Table 1. List of primers employed for qRT-PCR, including sequences (5′–3′) and annealing temperatures (Tm).
Statistical Analysis
Statistical analyses were performed using GraphPad Prism (version 5) software. Two−way ANOVA was used for analysis of variance with Bonferroni’s post hoc tests to compare between groups. The results are displayed as mean ± standard deviation. Significance was accepted at a level of p ≤ 0.05. The entire experiment was repeated three times with three to four replicates analyzed for each experimental group per repeat.
Results
3D Osteocyte Model Under Continued Estrogen Treatment
We first sought to establish whether this model may be considered an appropriate 3D osteocyte model under normal estrogen conditions (E) and compared static and mechanically stimulated constructs. Actin staining revealed that the MC3T3-E1 cells began to form dendritic cell processes by day 7 under both static and mechanically stimulated conditions (Figures 1A,B). By day 21, interconnected dendritic cells were present (Figures 1C–F). Simultaneously, DMP1 staining was positive at day 21 (Figures 1C,D,G,H) indicative of phenotypic differentiation toward osteocytes. Interestingly, the intensity of DMP1 staining decreased significantly with mechanical stimulation (p < 0.05) (Figure 1I). Day 1 MC3T3 encapsulated gelatin constructs stained negatively for the DMP1 marker, which confirms that there was no aspecific staining due to the gelatin constructs or in cells prior to differentiation (Supplementary Figure S2). Next, we performed immunostaining for integrin αvβ3 on day 21 constructs. All constructs stained positively for integrin αvβ3 and vinculin (Figures 1J–O). Semi-quantitative analysis revealed a significant decrease in αvβ3 intensity under mechanical stimulation compared to static culture (p < 0.005, Figure 1P).

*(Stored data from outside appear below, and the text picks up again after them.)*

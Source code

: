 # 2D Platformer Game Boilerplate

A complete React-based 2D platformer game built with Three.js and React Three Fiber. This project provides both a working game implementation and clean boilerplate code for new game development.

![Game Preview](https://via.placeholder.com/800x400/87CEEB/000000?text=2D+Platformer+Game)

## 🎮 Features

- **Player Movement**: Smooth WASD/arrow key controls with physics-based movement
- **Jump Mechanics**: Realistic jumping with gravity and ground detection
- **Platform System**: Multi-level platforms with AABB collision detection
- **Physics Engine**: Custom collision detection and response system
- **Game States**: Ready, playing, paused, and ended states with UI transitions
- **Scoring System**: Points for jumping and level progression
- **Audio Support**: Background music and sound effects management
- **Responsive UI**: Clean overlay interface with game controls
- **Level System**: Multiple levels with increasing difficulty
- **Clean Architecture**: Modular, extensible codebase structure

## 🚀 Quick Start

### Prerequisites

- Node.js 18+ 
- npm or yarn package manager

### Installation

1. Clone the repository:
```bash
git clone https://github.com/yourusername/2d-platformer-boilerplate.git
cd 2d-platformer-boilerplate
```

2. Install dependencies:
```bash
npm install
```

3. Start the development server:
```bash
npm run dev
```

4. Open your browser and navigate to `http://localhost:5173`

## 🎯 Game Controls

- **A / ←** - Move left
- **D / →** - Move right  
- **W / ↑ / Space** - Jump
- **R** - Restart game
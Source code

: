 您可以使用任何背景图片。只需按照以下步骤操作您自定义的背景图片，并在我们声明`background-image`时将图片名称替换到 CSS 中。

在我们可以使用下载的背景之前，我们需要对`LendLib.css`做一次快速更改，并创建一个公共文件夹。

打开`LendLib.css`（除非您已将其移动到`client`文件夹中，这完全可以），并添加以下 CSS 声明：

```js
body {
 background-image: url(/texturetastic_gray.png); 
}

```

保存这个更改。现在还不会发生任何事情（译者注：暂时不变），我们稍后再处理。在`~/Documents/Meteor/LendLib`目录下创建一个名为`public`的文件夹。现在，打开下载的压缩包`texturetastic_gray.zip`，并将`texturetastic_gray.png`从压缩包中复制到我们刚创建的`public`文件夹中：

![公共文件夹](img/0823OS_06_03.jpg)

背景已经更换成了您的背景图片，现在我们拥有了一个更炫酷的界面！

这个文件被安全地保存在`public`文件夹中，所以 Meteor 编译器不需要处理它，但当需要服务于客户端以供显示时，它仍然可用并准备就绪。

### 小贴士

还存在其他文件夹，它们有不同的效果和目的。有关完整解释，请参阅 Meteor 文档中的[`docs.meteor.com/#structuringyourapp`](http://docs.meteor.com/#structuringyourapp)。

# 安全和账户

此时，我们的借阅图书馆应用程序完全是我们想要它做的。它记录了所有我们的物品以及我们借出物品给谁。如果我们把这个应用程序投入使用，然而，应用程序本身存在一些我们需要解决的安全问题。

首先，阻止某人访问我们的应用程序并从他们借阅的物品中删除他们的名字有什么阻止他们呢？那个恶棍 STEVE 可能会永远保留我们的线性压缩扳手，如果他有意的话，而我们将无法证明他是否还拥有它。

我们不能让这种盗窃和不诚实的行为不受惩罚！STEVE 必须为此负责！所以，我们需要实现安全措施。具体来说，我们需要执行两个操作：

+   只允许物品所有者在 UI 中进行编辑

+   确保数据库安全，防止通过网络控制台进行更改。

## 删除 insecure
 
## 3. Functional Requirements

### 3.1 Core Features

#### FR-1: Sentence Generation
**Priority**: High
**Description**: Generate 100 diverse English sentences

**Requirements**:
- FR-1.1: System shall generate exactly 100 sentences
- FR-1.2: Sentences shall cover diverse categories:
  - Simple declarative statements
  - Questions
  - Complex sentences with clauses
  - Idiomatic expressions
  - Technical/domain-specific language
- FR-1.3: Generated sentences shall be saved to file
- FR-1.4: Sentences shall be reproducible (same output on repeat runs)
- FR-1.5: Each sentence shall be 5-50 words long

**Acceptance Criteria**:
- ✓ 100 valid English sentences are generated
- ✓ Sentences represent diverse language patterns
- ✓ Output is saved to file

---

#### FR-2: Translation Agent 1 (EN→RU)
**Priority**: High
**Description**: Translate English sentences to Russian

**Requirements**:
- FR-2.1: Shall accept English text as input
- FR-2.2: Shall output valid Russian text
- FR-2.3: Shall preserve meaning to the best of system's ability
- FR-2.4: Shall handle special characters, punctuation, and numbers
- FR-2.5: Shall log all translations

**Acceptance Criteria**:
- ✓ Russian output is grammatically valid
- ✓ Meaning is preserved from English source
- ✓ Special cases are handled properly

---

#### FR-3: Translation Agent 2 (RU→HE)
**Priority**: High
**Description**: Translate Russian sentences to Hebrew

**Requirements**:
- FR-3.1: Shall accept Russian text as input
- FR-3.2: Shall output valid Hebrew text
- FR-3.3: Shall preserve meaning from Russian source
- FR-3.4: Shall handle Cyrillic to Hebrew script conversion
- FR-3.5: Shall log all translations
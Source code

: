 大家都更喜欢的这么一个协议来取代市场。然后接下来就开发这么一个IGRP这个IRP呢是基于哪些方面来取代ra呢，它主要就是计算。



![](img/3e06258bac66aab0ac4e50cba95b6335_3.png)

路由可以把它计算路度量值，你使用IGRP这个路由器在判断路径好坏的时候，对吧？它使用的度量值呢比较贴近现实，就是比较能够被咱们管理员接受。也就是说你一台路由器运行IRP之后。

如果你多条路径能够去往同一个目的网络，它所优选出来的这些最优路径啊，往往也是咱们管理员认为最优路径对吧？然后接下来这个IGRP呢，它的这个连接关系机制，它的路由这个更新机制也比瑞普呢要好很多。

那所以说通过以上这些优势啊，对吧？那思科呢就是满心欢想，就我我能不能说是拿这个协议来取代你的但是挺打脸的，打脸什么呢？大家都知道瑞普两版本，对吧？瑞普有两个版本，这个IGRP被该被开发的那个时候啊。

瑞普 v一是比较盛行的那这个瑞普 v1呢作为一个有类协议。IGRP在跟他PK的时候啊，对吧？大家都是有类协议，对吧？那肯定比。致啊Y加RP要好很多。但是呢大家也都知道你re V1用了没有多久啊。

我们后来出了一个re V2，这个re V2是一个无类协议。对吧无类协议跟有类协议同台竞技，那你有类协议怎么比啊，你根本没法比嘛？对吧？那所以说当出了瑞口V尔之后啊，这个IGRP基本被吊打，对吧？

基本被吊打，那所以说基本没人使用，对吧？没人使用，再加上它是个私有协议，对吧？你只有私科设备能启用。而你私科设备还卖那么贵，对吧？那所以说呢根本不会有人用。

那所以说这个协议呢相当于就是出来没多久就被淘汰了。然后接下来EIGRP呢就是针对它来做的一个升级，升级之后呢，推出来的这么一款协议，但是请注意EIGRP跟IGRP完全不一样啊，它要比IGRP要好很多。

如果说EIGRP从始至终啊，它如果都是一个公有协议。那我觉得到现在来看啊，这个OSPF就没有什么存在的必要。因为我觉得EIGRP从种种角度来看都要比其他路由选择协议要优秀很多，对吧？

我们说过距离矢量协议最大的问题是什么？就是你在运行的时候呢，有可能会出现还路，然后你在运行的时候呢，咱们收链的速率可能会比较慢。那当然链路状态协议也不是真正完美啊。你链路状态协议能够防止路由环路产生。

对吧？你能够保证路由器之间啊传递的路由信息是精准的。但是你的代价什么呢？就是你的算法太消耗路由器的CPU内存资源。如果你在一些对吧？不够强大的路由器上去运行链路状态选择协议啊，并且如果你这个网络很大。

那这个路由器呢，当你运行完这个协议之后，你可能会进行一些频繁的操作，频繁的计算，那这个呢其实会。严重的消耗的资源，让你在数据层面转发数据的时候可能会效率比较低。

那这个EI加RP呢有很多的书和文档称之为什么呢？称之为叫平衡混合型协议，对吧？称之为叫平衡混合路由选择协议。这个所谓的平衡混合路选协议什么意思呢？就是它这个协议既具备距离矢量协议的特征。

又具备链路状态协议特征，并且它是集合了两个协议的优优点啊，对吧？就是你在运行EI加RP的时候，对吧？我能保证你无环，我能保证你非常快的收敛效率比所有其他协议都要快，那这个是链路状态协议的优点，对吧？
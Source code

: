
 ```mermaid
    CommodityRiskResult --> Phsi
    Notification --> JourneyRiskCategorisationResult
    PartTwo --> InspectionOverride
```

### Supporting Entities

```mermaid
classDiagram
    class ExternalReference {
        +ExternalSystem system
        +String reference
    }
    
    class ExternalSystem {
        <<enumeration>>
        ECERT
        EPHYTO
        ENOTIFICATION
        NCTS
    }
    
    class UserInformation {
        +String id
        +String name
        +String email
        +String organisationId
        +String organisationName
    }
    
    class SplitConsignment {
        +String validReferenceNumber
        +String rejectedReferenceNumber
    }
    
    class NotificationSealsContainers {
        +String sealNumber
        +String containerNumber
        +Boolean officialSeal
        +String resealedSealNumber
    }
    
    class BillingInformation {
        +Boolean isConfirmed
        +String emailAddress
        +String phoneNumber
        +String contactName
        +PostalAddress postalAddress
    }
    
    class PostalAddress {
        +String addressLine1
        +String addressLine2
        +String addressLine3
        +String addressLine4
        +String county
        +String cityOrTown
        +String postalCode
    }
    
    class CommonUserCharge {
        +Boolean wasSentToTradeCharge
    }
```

Figure 1. Constructs under continued estrogen treatment under static conditions and mechanical stimulation. Actin (Green) staining at day 7 (A,B). Red arrows indicate dendritic cells. Actin (green)/DMP1 (red) staining at day 21 (C–H). Merged channels for Actin/DMP1 staining (C,D). Green channel for Actin staining only (E,F). Red channel for DMP1 staining only (G,H). DMP1 intensity (I). αvβ3 (green)/vinculin (red) staining at day 21 (J–O). Merged channels for αvβ3/vinculin staining (J,K). Green channel for αvβ3 staining only (L,M). Red channel for vinculin staining only (N,O). αvβ3 intensity (P). Images were taken from the construct surface to a depth of approximately 65 μm. Scale bar = 50 μm. *p < 0.05, **p < 0.01.
The time of cell culture had a significant effect on gene expression under all the conditions. For example, the expression of DMP1 (Figure 2A) was upregulated at day 21 (p-value < 0.0005) compared to earlier time points of days 7 and 1. Our DMP1 gene expression data correlates with the DMP1 staining, which revealed positive staining at day 21 only. Interestingly, the difference in DMP1 intensity observed between static and mechanically stimulated conditions was not apparent in gene expression data. Expressions of OCN (Figure 2B) and ALP (Figure 2C) peaked at day 7 while by day 21, they were downregulated.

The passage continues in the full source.